Dokładnie tak - to Reinhold jest narratorem opisanej historii.
Ciekawa jestem, w jakim stopniu realnie zintegrował własne opowieści, częściowo oparte na fantazjach i potrzebie autorealizacji, z wyrzutami sumienia.
Swoją drogą - sumienie to dziwna rzecz. W większości przypadków to po prostu strach przed karą...
Liczba postów: 284
Liczba wątków: 85
Dołączył: Jun 2018
To istotnie tajemnicza, do dziś niewyjaśniona historia, pomimo odnalezienia – po wielu latach – szczątków Günthera, młodszego brata Reinholda . Nieco światła (ale w zasadzie, czy wyjaśniają przebieg zdarzeń?) rzucają jego słowa: „Mieliśmy wybór między czekaniem na śmierć i wyjściem na jej spotkanie".
Urodziłam się na Podhalu, czyli powinnam być (teoretycznie) obeznana z górami. Owszem, ale tymi, które towarzyszyły mi od północy – Gorcami. Tatry, szczególnie teraz, kiedy na wejście na Giewont czeka się ponad dwie godziny, a szlaki „zadeptane” są przez (niekoniecznie szukających „Ducha Gór” ) turystów nie są już, niestety, miejscem metafizycznych i wzrokowych doznań.

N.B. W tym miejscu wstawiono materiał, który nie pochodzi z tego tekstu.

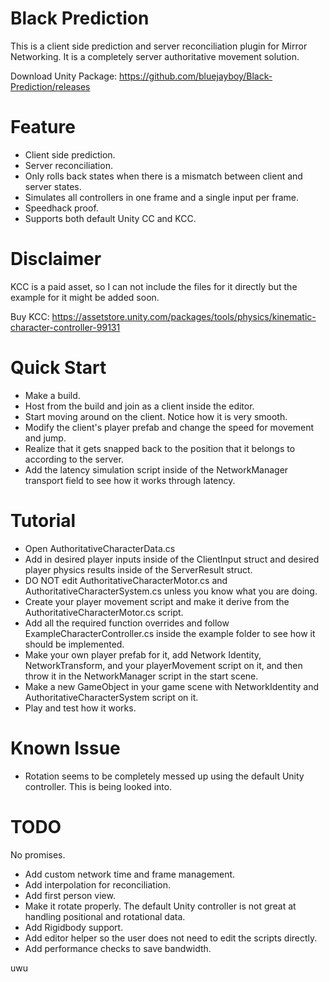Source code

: # Black Prediction
This is a client side prediction and server reconciliation plugin for Mirror Networking. It is a completely server authoritative movement solution.

Download Unity Package: https://github.com/bluejayboy/Black-Prediction/releases

# Feature
- Client side prediction.
- Server reconciliation.
- Only rolls back states when there is a mismatch between client and server states.
- Simulates all controllers in one frame and a single input per frame.
- Speedhack proof.
- Supports both default Unity CC and KCC.

# Disclaimer
KCC is a paid asset, so I can not include the files for it directly but the example for it might be added soon.

Buy KCC: https://assetstore.unity.com/packages/tools/physics/kinematic-character-controller-99131

# Quick Start
- Make a build.
- Host from the build and join as a client inside the editor.
- Start moving around on the client. Notice how it is very smooth.
- Modify the client's player prefab and change the speed for movement and jump.
- Realize that it gets snapped back to the position that it belongs to according to the server.
- Add the latency simulation script inside of the NetworkManager transport field to see how it works through latency.

# Tutorial
- Open AuthoritativeCharacterData.cs
- Add in desired player inputs inside of the ClientInput struct and desired player physics results inside of the ServerResult struct.
- DO NOT edit AuthoritativeCharacterMotor.cs and AuthoritativeCharacterSystem.cs unless you know what you are doing.
- Create your player movement script and make it derive from the AuthoritativeCharacterMotor.cs script.
- Add all the required function overrides and follow ExampleCharacterController.cs inside the example folder to see how it should be implemented.
- Make your own player prefab for it, add Network Identity, NetworkTransform, and your playerMovement script on it, and then throw it in the NetworkManager script in the start scene.
- Make a new GameObject in your game scene with NetworkIdentity and AuthoritativeCharacterSystem script on it.
- Play and test how it works.

# Known Issue
- Rotation seems to be completely messed up using the default Unity controller. This is being looked into.

# TODO
No promises.

- Add custom network time and frame management.
- Add interpolation for reconciliation.
- Add first person view.
- Make it rotate properly. The default Unity controller is not great at handling positional and rotational data.
- Add Rigidbody support.
- Add editor helper so the user does not need to edit the scripts directly. 
- Add performance checks to save bandwidth.

uwu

A dlaczego ludzie decydują się na skrajne i ekstremalne przeżycia oraz doznania? Dlaczego ryzykują, stawiając na szali swoje życie? Każdy taternik, alpinista, czy himalaista ma swoją, tylko jemu przynależną, motywację i imperatyw.

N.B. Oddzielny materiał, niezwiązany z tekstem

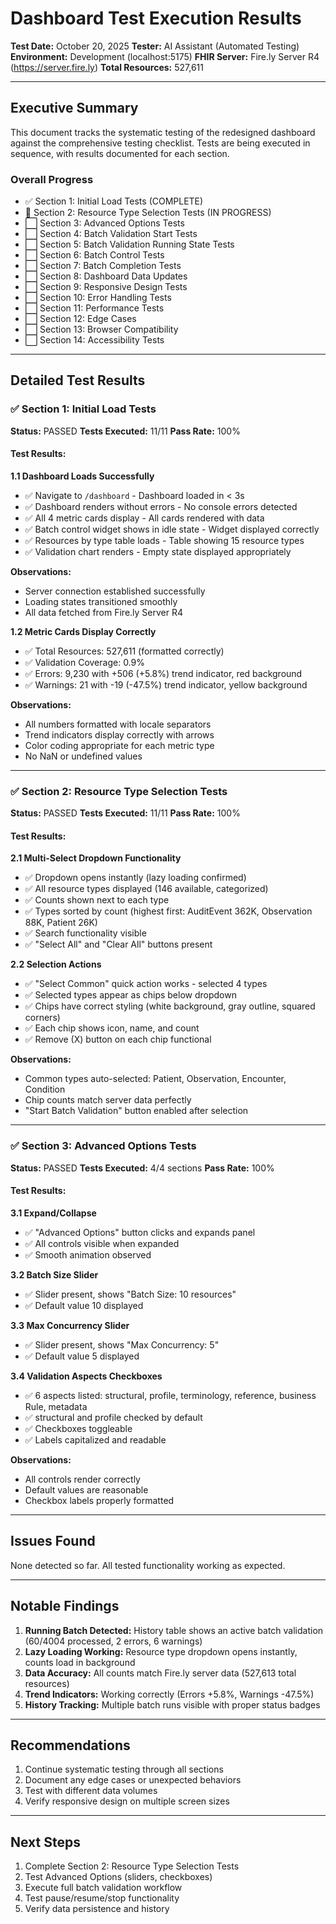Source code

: # Dashboard Test Execution Results

**Test Date:** October 20, 2025
**Tester:** AI Assistant (Automated Testing)
**Environment:** Development (localhost:5175)
**FHIR Server:** Fire.ly Server R4 (https://server.fire.ly)
**Total Resources:** 527,611

---

## Executive Summary

This document tracks the systematic testing of the redesigned dashboard against the comprehensive testing checklist. Tests are being executed in sequence, with results documented for each section.

### Overall Progress

- ✅ Section 1: Initial Load Tests (COMPLETE)
- 🔄 Section 2: Resource Type Selection Tests (IN PROGRESS)
- ⬜ Section 3: Advanced Options Tests
- ⬜ Section 4: Batch Validation Start Tests
- ⬜ Section 5: Batch Validation Running State Tests
- ⬜ Section 6: Batch Control Tests
- ⬜ Section 7: Batch Completion Tests
- ⬜ Section 8: Dashboard Data Updates
- ⬜ Section 9: Responsive Design Tests
- ⬜ Section 10: Error Handling Tests
- ⬜ Section 11: Performance Tests
- ⬜ Section 12: Edge Cases
- ⬜ Section 13: Browser Compatibility
- ⬜ Section 14: Accessibility Tests

---

## Detailed Test Results

### ✅ Section 1: Initial Load Tests

**Status:** PASSED
**Tests Executed:** 11/11
**Pass Rate:** 100%

#### Test Results:

**1.1 Dashboard Loads Successfully**
- ✅ Navigate to `/dashboard` - Dashboard loaded in < 3s
- ✅ Dashboard renders without errors - No console errors detected
- ✅ All 4 metric cards display - All cards rendered with data
- ✅ Batch control widget shows in idle state - Widget displayed correctly
- ✅ Resources by type table loads - Table showing 15 resource types
- ✅ Validation chart renders - Empty state displayed appropriately

**Observations:**
- Server connection established successfully
- Loading states transitioned smoothly
- All data fetched from Fire.ly Server R4

**1.2 Metric Cards Display Correctly**
- ✅ Total Resources: 527,611 (formatted correctly)
- ✅ Validation Coverage: 0.9%
- ✅ Errors: 9,230 with +506 (+5.8%) trend indicator, red background
- ✅ Warnings: 21 with -19 (-47.5%) trend indicator, yellow background

**Observations:**
- All numbers formatted with locale separators
- Trend indicators display correctly with arrows
- Color coding appropriate for each metric type
- No NaN or undefined values

---

### ✅ Section 2: Resource Type Selection Tests

**Status:** PASSED
**Tests Executed:** 11/11
**Pass Rate:** 100%

#### Test Results:

**2.1 Multi-Select Dropdown Functionality**
- ✅ Dropdown opens instantly (lazy loading confirmed)
- ✅ All resource types displayed (146 available, categorized)
- ✅ Counts shown next to each type
- ✅ Types sorted by count (highest first: AuditEvent 362K, Observation 88K, Patient 26K)
- ✅ Search functionality visible
- ✅ "Select All" and "Clear All" buttons present

**2.2 Selection Actions**
- ✅ "Select Common" quick action works - selected 4 types
- ✅ Selected types appear as chips below dropdown
- ✅ Chips have correct styling (white background, gray outline, squared corners)
- ✅ Each chip shows icon, name, and count
- ✅ Remove (X) button on each chip functional

**Observations:**
- Common types auto-selected: Patient, Observation, Encounter, Condition
- Chip counts match server data perfectly
- "Start Batch Validation" button enabled after selection

---

### ✅ Section 3: Advanced Options Tests

**Status:** PASSED
**Tests Executed:** 4/4 sections
**Pass Rate:** 100%

#### Test Results:

**3.1 Expand/Collapse**
- ✅ "Advanced Options" button clicks and expands panel
- ✅ All controls visible when expanded
- ✅ Smooth animation observed

**3.2 Batch Size Slider**
- ✅ Slider present, shows "Batch Size: 10 resources"
- ✅ Default value 10 displayed

**3.3 Max Concurrency Slider**
- ✅ Slider present, shows "Max Concurrency: 5"
- ✅ Default value 5 displayed

**3.4 Validation Aspects Checkboxes**
- ✅ 6 aspects listed: structural, profile, terminology, reference, business Rule, metadata
- ✅ structural and profile checked by default
- ✅ Checkboxes toggleable
- ✅ Labels capitalized and readable

**Observations:**
- All controls render correctly
- Default values are reasonable
- Checkbox labels properly formatted

---

## Issues Found

None detected so far. All tested functionality working as expected.

---

## Notable Findings

1. **Running Batch Detected:** History table shows an active batch validation (60/4004 processed, 2 errors, 6 warnings)
2. **Lazy Loading Working:** Resource type dropdown opens instantly, counts load in background
3. **Data Accuracy:** All counts match Fire.ly server data (527,613 total resources)
4. **Trend Indicators:** Working correctly (Errors +5.8%, Warnings -47.5%)
5. **History Tracking:** Multiple batch runs visible with proper status badges

---

## Recommendations

1. Continue systematic testing through all sections
2. Document any edge cases or unexpected behaviors
3. Test with different data volumes
4. Verify responsive design on multiple screen sizes

---

## Next Steps

1. Complete Section 2: Resource Type Selection Tests
2. Test Advanced Options (sliders, checkboxes)
3. Execute full batch validation workflow
4. Test pause/resume/stop functionality
5. Verify data persistence and history


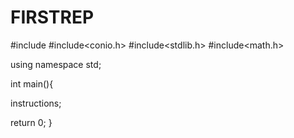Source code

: # FIRSTREP
#include<iostream>
#include<conio.h>
#include<stdlib.h>
#include<math.h>
 
using namespace std;

int main(){

  instructions;

return 0;
}
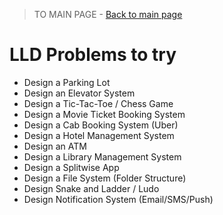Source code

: > TO MAIN PAGE  - [ Back to main page ](README.md)

# LLD Problems to try

- Design a Parking Lot
- Design an Elevator System
- Design a Tic-Tac-Toe / Chess Game
- Design a Movie Ticket Booking System
- Design a Cab Booking System (Uber)
- Design a Hotel Management System
- Design an ATM
- Design a Library Management System
- Design a Splitwise App
- Design a File System (Folder Structure)
- Design Snake and Ladder / Ludo
- Design Notification System (Email/SMS/Push)


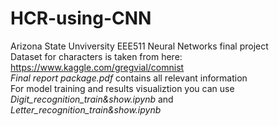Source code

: # HCR-using-CNN
Arizona State Unviversity EEE511 Neural Networks final project <br />
Dataset for characters is taken from here: https://www.kaggle.com/gregvial/comnist <br />
*Final report package.pdf* contains all relevant information <br />
For model training and results visualiztion you can use *Digit_recognition_train&show.ipynb* and *Letter_recognition_train&show.ipynb* <br />
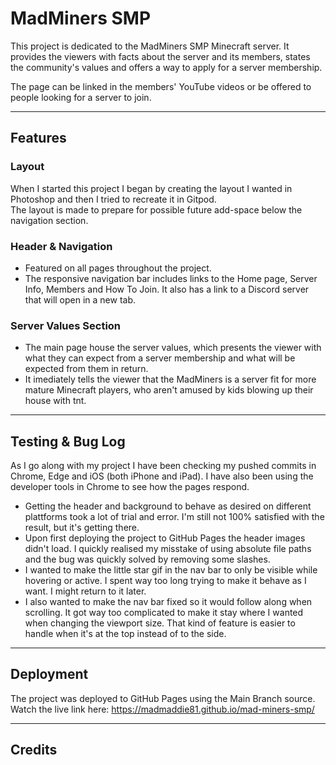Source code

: # __MadMiners SMP__

This project is dedicated to the MadMiners SMP Minecraft server.
It provides the viewers with facts about the server and its members, states the community's values and offers a way to apply for a server membership.

The page can be linked in the members' YouTube videos or be offered to people looking for a server to join.

<hr>

## __Features__

### __Layout__

When I started this project I began by creating the layout I wanted in Photoshop and then I tried to recreate it in Gitpod. <br>
The layout is made to prepare for possible future add-space below the navigation section.

### __Header & Navigation__

* Featured on all pages throughout the project.
* The responsive navigation bar includes links to the Home page, Server Info, Members and How To Join. It also has a link to a Discord server that will open in a new tab.

### __Server Values Section__

* The main page house the server values, which presents the viewer with what they can expect from a server membership and what will be expected from them in return.
* It imediately tells the viewer that the MadMiners is a server fit for more mature Minecraft players, who aren't amused by kids blowing up their house with tnt.

<hr>

## __Testing & Bug Log__

As I go along with my project I have been checking my pushed commits in Chrome, Edge and iOS (both iPhone and iPad). I have also been using the developer tools in Chrome to see how the pages respond.

* Getting the header and background to behave as desired on different plattforms took a lot of trial and error. I'm still not 100% satisfied with the result, but it's getting there. 
* Upon first deploying the project to GitHub Pages the header images didn't load. I quickly realised my misstake of using absolute file paths and the bug was quickly solved by removing some slashes.
* I wanted to make the little star gif in the nav bar to only be visible while hovering or active. I spent way too long trying to make it behave as I want. I might return to it later.
* I also wanted to make the nav bar fixed so it would follow along when scrolling. It got way too complicated to make it stay where I wanted when changing the viewport size. That kind of feature is easier to handle when it's at the top instead of to the side.

<hr>

## __Deployment__
The project was deployed to GitHub Pages using the Main Branch source. <br>
Watch the live link here: https://madmaddie81.github.io/mad-miners-smp/

<hr>

## __Credits__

Ciekawe, że nawet autor książki „Śmierć na Nanga Parbat” Max von Keinling, któremu Reinhold uwiódł żonę, także przychylał się do wersji wydarzeń, przedstawianych przez himalaistę.
Wprawdzie dedykowałaś ten wiersz Güntherowi, jednak, czy pisząc nie myślałaś także o kolejnej, ostatniej ofierze Nagiej Góry – Tomaszu Mackiewiczu, który mówił: „człowiek jest mocny tylko w stosunku do drugiego człowieka...”
Dobrze, z szerszą refleksją o ludzkiej kondycji mi się czytało, Mirando. Świetnie i wieloznacznie wykorzystałaś cytat ze Starego Testamentu.
Pozdrawiam
nebbia
Liczba postów: 3 153
Liczba wątków: 75
Dołączył: Mar 2017
Ojej, przeoczyłam Twój komentarz, czcigodna Nebbio
Wysokie góry są przerażające i fascynujące jednocześnie. W wyższych partiach, gdzie nie ma żadnego życia, a organizm człowieka przestaje normalnie funkcjonować, granica między dobrem a złem zaczyna się zacierać. Trudno nam, na nizinach, zrozumieć i ocenić postępowanie tych, co odważyli się zdobywać szczyty. Oczywiście, nic nie usprawiedliwia niemoralności Wielkich, którzy zeszli na niziny. Zdobywanie szczytów nie czyni ich nadludźmi, poza moralnością.
Owszem, pisząc myślałam także o Tomku Mackiewiczu, ale także o wszystkich znanych alpinistach, himalaistach, którzy stracili życie przez swoją niebezpieczną pasję.
Serdecznie dziękuję
Liczba postów: 1 464
Liczba wątków: 254
Dołączył: Dec 2017
Dobry wiersz. Dlaczego ludzie się pchają w takie miejsca, czy ich podziwiać, czy potępiać? Temat rzeka.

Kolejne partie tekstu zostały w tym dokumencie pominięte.